Plain-text document sources
______________________________
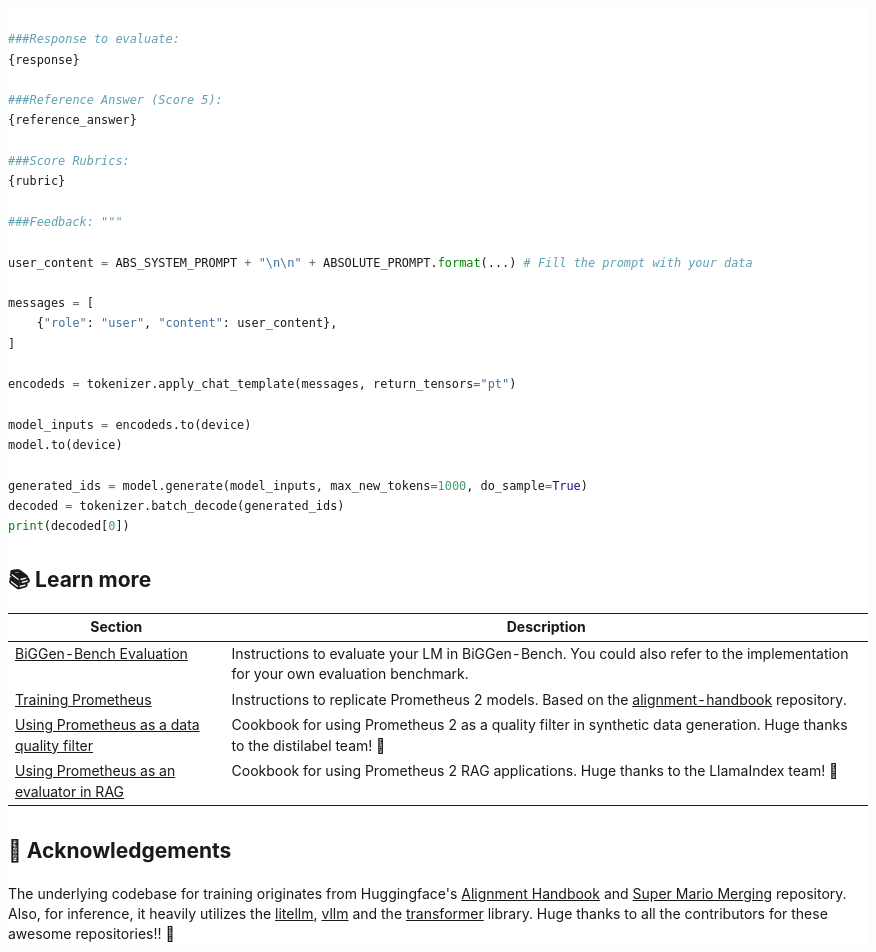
 ```python

###Response to evaluate:
{response}

###Reference Answer (Score 5):
{reference_answer}

###Score Rubrics:
{rubric}

###Feedback: """

user_content = ABS_SYSTEM_PROMPT + "\n\n" + ABSOLUTE_PROMPT.format(...) # Fill the prompt with your data

messages = [
    {"role": "user", "content": user_content},
]

encodeds = tokenizer.apply_chat_template(messages, return_tensors="pt")

model_inputs = encodeds.to(device)
model.to(device)

generated_ids = model.generate(model_inputs, max_new_tokens=1000, do_sample=True)
decoded = tokenizer.batch_decode(generated_ids)
print(decoded[0])


```

## 📚 Learn more

| Section | Description |
|-|-|
| [BiGGen-Bench Evaluation](BiGGen-Bench/README.md) | Instructions to evaluate your LM in BiGGen-Bench. You could also refer to the implementation for your own evaluation benchmark. |
| [Training Prometheus](train/README.md) | Instructions to replicate Prometheus 2 models. Based on the [alignment-handbook](https://github.com/huggingface/alignment-handbook) repository. |
| [Using Prometheus as a data quality filter](https://huggingface.co/blog/burtenshaw/distilabel-prometheus-2) | Cookbook for using Prometheus 2 as a quality filter in synthetic data generation. Huge thanks to the distilabel team! 🙌 |
| [Using Prometheus as an evaluator in RAG](https://docs.llamaindex.ai/en/latest/examples/cookbooks/prometheus2_cookbook/) | Cookbook for using Prometheus 2 RAG applications. Huge thanks to the LlamaIndex team! 🙌 | 


## 👏 Acknowledgements

The underlying codebase for training originates from Huggingface's [Alignment Handbook](https://github.com/huggingface/alignment-handbook) and [Super Mario Merging](https://github.com/martyn/safetensors-merge-supermario) repository. Also, for inference, it heavily utilizes the [litellm](https://github.com/BerriAI/litellm), [vllm](https://github.com/vllm-project/vllm) and the [transformer](https://github.com/huggingface/transformers) library. Huge thanks to all the contributors for these awesome repositories!! 🙌
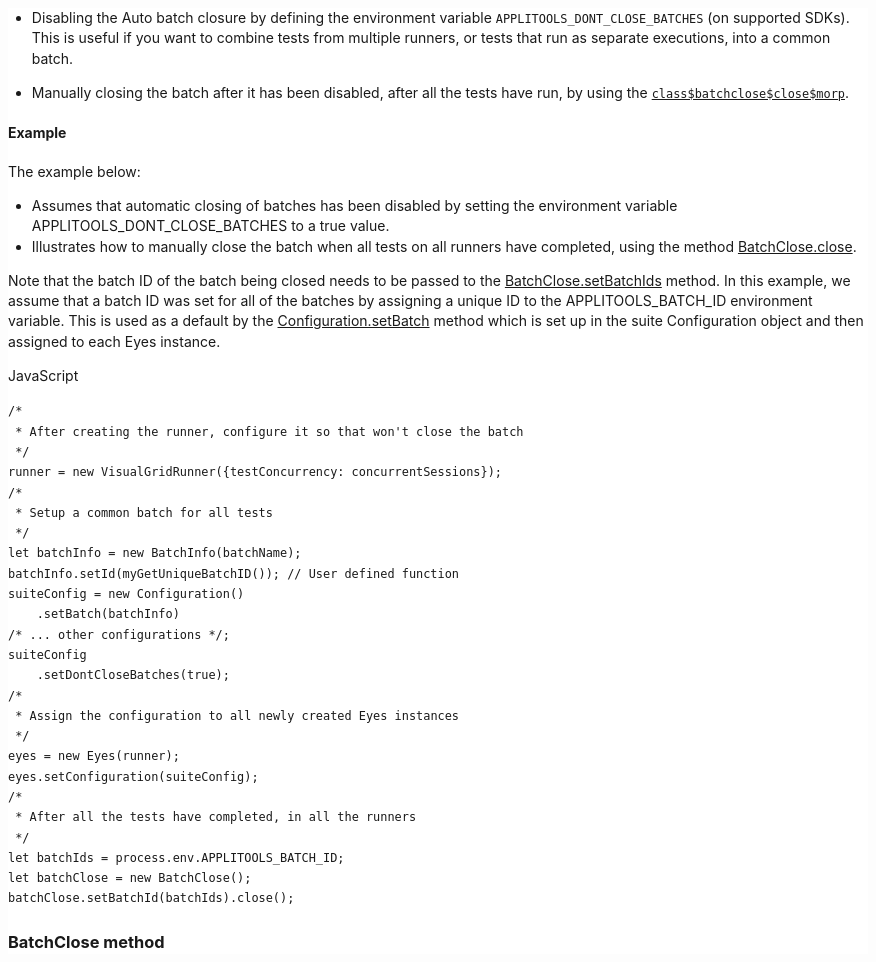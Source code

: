 *   Disabling the Auto batch closure by defining the environment variable `APPLITOOLS_DONT_CLOSE_BATCHES` (on supported SDKs). This is useful if you want to combine tests from multiple runners, or tests that run as separate executions, into a common batch.
    
*   Manually closing the batch after it has been disabled, after all the tests have run, by using the [`class$batchclose$close$morp`](#).
    

#### Example


The example below:

*   Assumes that automatic closing of batches has been disabled by setting the environment variable APPLITOOLS_DONT_CLOSE_BATCHES to a true value.
*   Illustrates how to manually close the batch when all tests on all runners have completed, using the method [BatchClose.close](#close-method).

Note that the batch ID of the batch being closed needs to be passed to the [BatchClose.setBatchIds](#setBatchIds-method) method. In this example, we assume that a batch ID was set for all of the batches by assigning a unique ID to the APPLITOOLS_BATCH_ID environment variable. This is used as a default by the [Configuration.setBatch](./configuration#setbatch-method) method which is set up in the suite Configuration object and then assigned to each Eyes instance.

JavaScript

    /*
     * After creating the runner, configure it so that won't close the batch
     */
    runner = new VisualGridRunner({testConcurrency: concurrentSessions}); 
    /*
     * Setup a common batch for all tests
     */
    let batchInfo = new BatchInfo(batchName);
    batchInfo.setId(myGetUniqueBatchID()); // User defined function
    suiteConfig = new Configuration() 
        .setBatch(batchInfo)
    /* ... other configurations */; 
    suiteConfig
        .setDontCloseBatches(true);
    /*
     * Assign the configuration to all newly created Eyes instances
     */
    eyes = new Eyes(runner);
    eyes.setConfiguration(suiteConfig);
    /*
     * After all the tests have completed, in all the runners
     */
    let batchIds = process.env.APPLITOOLS_BATCH_ID;
    let batchClose = new BatchClose();
    batchClose.setBatchId(batchIds).close();



### BatchClose method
______________________________
* Required action
Please find every line in the records above that holds the word "your" and copy it.

* Task solution
user_content = ABS_SYSTEM_PROMPT + "\n\n" + ABSOLUTE_PROMPT.format(...) # Fill the prompt with your data
| [BiGGen-Bench Evaluation](BiGGen-Bench/README.md) | Instructions to evaluate your LM in BiGGen-Bench. You could also refer to the implementation for your own evaluation benchmark. |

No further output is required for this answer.